No último dia 26 de junho, a Suprema Corte dos Estados Unidos da América, em decisão inédita, legalizou constitucionalmente o casamento civil entre pessoas do mesmo sexo em todo o seu território, coibindo o poder de todos os seus 50 estados e um Distrito de proibir as uniões civis entre homossexuais e obrigando-os a reconhecê-las.​

De acordo com os argumentos trazidos pelos juízes norte-americanos, a proibição do casamento entre pessoas do mesmo sexo afrontaria emenda constitucional que estabelece a igualdade e liberdade das pessoas, sendo o casamento civil um direito fundamental garantido a todos.

A decisão foi um marco na história do País, e gerou grandes manifestações que celebraram a conquista do direito constitucional perseguido durante longo período, não só nos Estados Unidos da América, como no mundo todo.

No Brasil, as relações homoafetivas permaneceram em um limbo jurídico durante muitos anos, recebendo proteção estatal gradativa, que por sua vez se iniciou com decisões reiteradas dos Tribunais de Justiça a partir de 2001, sob o argumento inicial de que o cerne da união estaria no afeto (affectio maritaris), e não na diversidade de sexo.

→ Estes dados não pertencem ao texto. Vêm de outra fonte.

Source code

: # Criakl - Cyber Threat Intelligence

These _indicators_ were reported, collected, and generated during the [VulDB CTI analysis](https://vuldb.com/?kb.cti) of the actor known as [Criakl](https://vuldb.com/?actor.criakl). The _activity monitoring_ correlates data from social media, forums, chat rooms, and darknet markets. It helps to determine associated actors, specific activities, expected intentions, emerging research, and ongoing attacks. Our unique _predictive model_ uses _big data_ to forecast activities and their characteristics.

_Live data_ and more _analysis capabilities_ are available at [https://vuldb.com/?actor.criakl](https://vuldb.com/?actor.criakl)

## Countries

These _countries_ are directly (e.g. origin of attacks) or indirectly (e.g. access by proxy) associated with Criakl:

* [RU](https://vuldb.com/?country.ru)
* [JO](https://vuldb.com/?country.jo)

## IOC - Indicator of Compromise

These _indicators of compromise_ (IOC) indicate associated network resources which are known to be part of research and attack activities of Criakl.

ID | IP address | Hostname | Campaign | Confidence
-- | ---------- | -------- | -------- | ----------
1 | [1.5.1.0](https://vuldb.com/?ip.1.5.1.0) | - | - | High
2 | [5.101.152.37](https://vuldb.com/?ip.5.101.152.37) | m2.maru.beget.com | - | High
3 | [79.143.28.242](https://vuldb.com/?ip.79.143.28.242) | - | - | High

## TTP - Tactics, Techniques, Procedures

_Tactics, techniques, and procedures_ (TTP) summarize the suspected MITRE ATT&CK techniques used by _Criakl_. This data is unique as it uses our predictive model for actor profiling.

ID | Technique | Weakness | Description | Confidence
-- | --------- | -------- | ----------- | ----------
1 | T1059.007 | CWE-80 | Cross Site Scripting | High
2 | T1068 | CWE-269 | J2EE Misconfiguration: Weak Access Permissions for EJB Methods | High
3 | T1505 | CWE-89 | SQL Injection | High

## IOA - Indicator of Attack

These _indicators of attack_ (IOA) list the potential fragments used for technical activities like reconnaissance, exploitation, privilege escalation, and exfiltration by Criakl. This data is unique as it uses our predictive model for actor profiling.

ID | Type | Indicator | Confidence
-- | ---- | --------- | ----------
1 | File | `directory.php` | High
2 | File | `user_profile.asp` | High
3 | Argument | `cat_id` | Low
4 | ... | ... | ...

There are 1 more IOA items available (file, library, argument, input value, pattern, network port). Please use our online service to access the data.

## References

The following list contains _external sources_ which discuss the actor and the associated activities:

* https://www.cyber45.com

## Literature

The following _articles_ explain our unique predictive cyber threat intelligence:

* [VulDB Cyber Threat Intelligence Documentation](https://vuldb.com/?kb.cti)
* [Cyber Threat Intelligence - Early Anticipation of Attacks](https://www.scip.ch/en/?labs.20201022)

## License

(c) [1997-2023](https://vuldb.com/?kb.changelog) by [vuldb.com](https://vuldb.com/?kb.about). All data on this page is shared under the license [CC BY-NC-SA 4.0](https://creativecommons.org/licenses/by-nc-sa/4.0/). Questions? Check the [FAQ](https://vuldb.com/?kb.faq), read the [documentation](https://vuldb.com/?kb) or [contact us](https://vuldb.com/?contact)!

As fundamentações jurídicas passaram a construir uma linha de raciocínio pautada (i) na entidade familiar; (ii) na previsão de que ninguém seria obrigado a fazer ou deixar de fazer algo senão em virtude de lei; e (iii) nos direitos fundamentais da dignidade, igualdade e não-discriminação, garantidos pela Constituição Federal.​

Dessa forma, em maio de 2011, o Supremo Tribunal Federal (STF) reconheceu a união estável de casais homoafetivos em julgamento histórico da Ação Direta de Inconstitucionalidade (ADI 4277) e da Arguição de Descumprimento de Preceito Fundamental (ADPF 132), momento em que o Ministro e Relator, Ayres Britto, estendeu às uniões homoafetivas todos os tipos de direitos patrimoniais anteriormente garantidos por lei apenas a casais heteroafetivos, como por exemplo, partilha de bens, recebimento de pensão e herança.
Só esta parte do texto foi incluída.